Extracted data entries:
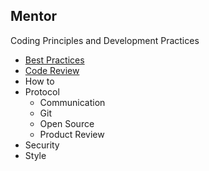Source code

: ## Mentor
Coding Principles and Development Practices

- [Best Practices](https://github.com/coderaga/mentor/tree/master/best-practices "Best Practices")
- [Code Review](https://github.com/coderaga/mentor/tree/master/code-review "Code Review")
- How to
- Protocol
	- Communication
    - Git
    - Open Source
    - Product Review
- Security
- Style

DIRECTIONS: Set down the entries again without change. Leave the pictures out.

EXPECTED ANSWER:
Source code

: ## Mentor
Coding Principles and Development Practices

- [Best Practices](https://github.com/coderaga/mentor/tree/master/best-practices "Best Practices")
- [Code Review](https://github.com/coderaga/mentor/tree/master/code-review "Code Review")
- How to
- Protocol
	- Communication
    - Git
    - Open Source
    - Product Review
- Security
- Style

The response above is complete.